Ditchend Bottom

What are the issues?

The SSSI units in this valley were in unfavourable declining condition due to the effects of artificial drainage, which caused increased erosion of the river bed and limited channel habitat diversity.

There was limited seasonal inundation of the surrounding grassland and heathland habitats and inconsistent interaction with the floodplain, with the effect that the adjacent habitats were negatively affected (see left for photo before restoration).

How have we fixed them?

The remedy identified that has rated the condition of this unit to unfavourable recovering was to restore the original meandering course of the Ditchend Brook and then infill the redundant (drain) channel.

In addition, the straight drain line running through Must Thorns Bottom from Pitts Wood Inclosure was infilled, with the meandering course upstream linked in to natural drainage channels flowing through the dry heath to the south.

This was a continuation of earlier stream restoration work carried out upstream in 2008 within Pitts Wood Incl osure. Because Ditchend Brook is situated within the former Live Target Area of the Ashley Walk Bombing Range, active from 1940 to 1946. It was necessary to engage suitably qualified contractors to safely locate, clear and dispose of any remaining ordnance before any restoration work began in the area.

The two gravel fords at this site, one over the Ditchend Brook and one beside Pitts Wood Inclosure were retained for future operational and public access purposes.

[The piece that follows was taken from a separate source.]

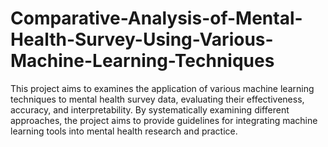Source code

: # Comparative-Analysis-of-Mental-Health-Survey-Using-Various-Machine-Learning-Techniques

This project aims to examines the application of various machine learning techniques to mental health survey data, evaluating their effectiveness, accuracy, and interpretability. By systematically examining different approaches, the project aims to provide guidelines for integrating machine learning tools into mental health research and practice.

See photo above during restoration and below for photo after restoration.

Addendum 2014- Repairs to Ditchend

The initial restoration at Ditchend had, in places, shown signs of becoming unstable leading to renewed erosion in places.

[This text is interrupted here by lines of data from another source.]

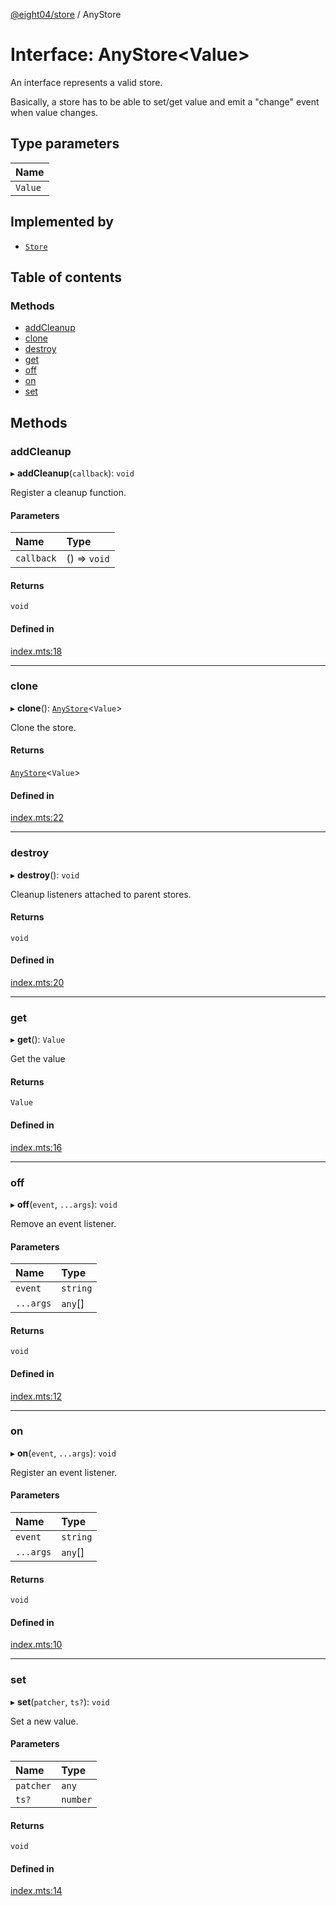 [@eight04/store](../README.md) / AnyStore

# Interface: AnyStore<Value\>

An interface represents a valid store.

Basically, a store has to be able to set/get value and emit a "change" event when value changes.

## Type parameters

| Name |
| :------ |
| `Value` |

## Implemented by

- [`Store`](../classes/Store.md)

## Table of contents

### Methods

- [addCleanup](AnyStore.md#addcleanup)
- [clone](AnyStore.md#clone)
- [destroy](AnyStore.md#destroy)
- [get](AnyStore.md#get)
- [off](AnyStore.md#off)
- [on](AnyStore.md#on)
- [set](AnyStore.md#set)

## Methods

### addCleanup

▸ **addCleanup**(`callback`): `void`

Register a cleanup function.

#### Parameters

| Name | Type |
| :------ | :------ |
| `callback` | () => `void` |

#### Returns

`void`

#### Defined in

[index.mts:18](https://github.com/eight04/store/blob/7cf3998/index.mts#L18)

___

### clone

▸ **clone**(): [`AnyStore`](AnyStore.md)<`Value`\>

Clone the store.

#### Returns

[`AnyStore`](AnyStore.md)<`Value`\>

#### Defined in

[index.mts:22](https://github.com/eight04/store/blob/7cf3998/index.mts#L22)

___

### destroy

▸ **destroy**(): `void`

Cleanup listeners attached to parent stores.

#### Returns

`void`

#### Defined in

[index.mts:20](https://github.com/eight04/store/blob/7cf3998/index.mts#L20)

___

### get

▸ **get**(): `Value`

Get the value

#### Returns

`Value`

#### Defined in

[index.mts:16](https://github.com/eight04/store/blob/7cf3998/index.mts#L16)

___

### off

▸ **off**(`event`, `...args`): `void`

Remove an event listener.

#### Parameters

| Name | Type |
| :------ | :------ |
| `event` | `string` |
| `...args` | `any`[] |

#### Returns

`void`

#### Defined in

[index.mts:12](https://github.com/eight04/store/blob/7cf3998/index.mts#L12)

___

### on

▸ **on**(`event`, `...args`): `void`

Register an event listener.

#### Parameters

| Name | Type |
| :------ | :------ |
| `event` | `string` |
| `...args` | `any`[] |

#### Returns

`void`

#### Defined in

[index.mts:10](https://github.com/eight04/store/blob/7cf3998/index.mts#L10)

___

### set

▸ **set**(`patcher`, `ts?`): `void`

Set a new value.

#### Parameters

| Name | Type |
| :------ | :------ |
| `patcher` | `any` |
| `ts?` | `number` |

#### Returns

`void`

#### Defined in

[index.mts:14](https://github.com/eight04/store/blob/7cf3998/index.mts#L14)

Visual observation and technical assessment revealed that the energy in the watercourse was excessively contained in the restored channel. When the water is confined to the channel, and energy is restricted from spreading across the floodplain width, the erosive force can lead to scour, incision and vertical erosion.

The FC is committed to ensuring that the stream restorations are effective and maintained where necessary.  These works are a demonstration of this commitment.

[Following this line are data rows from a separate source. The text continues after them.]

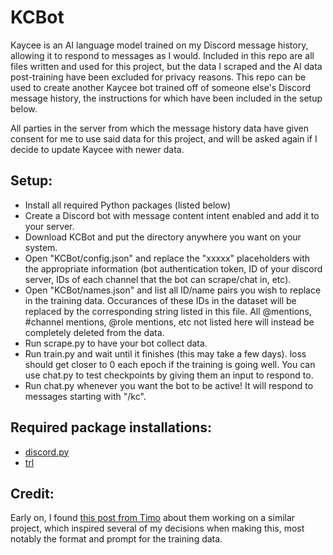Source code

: # __**KCBot**__
Kaycee is an AI language model trained on my Discord message history, allowing it to respond to messages as I would. Included in this repo are all files written and used for this project, but the data I scraped and the AI data post-training have been excluded for privacy reasons. This repo can be used to create another Kaycee bot trained off of someone else's Discord message history, the instructions for which have been included in the setup below.

All parties in the server from which the message history data have given consent for me to use said data for this project, and will be asked again if I decide to update Kaycee with newer data.

## __Setup:__
* Install all required Python packages (listed below)
* Create a Discord bot with message content intent enabled and add it to your server.
* Download KCBot and put the directory anywhere you want on your system.
* Open "KCBot/config.json" and replace the "xxxxx" placeholders with the appropriate information (bot authentication token, ID of your discord server, IDs of each channel that the bot can scrape/chat in, etc).
* Open "KCBot/names.json" and list all ID/name pairs you wish to replace in the training data. Occurances of these IDs in the dataset will be replaced by the corresponding string listed in this file. All @mentions, #channel mentions, @role mentions, etc not listed here will instead be completely deleted from the data.
* Run scrape.py to have your bot collect data.
* Run train.py and wait until it finishes (this may take a few days). loss should get closer to 0 each epoch if the training is going well. You can use chat.py to test checkpoints by giving them an input to respond to.
* Run chat.py whenever you want the bot to be active! It will respond to messages starting with "/kc".


## __Required package installations:__
* [discord.py](https://discordpy.readthedocs.io/en/stable/intro.html)
* [trl](https://huggingface.co/docs/trl/main/en/installation)


## __Credit:__
Early on, I found [this post from Timo](https://gotimo2.github.io/posts/training-an-llm-on-150k-discord-messages/) about them working on a similar project, which inspired several of my decisions when making this, most notably the format and prompt for the training data.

The repairs involved additional bed level raising to reduce the capacity of the watercourse channel. If the channel’s bed level is raised to promote floodplain inundation during times of high flows, the flow can be slowed to reduce the stream’s ability to transport sediment.  The larger stone cobbles used as bed substrate replicates the situation found in naturalised high energy stream locations, with the larger stones being less likely to be transported by the water.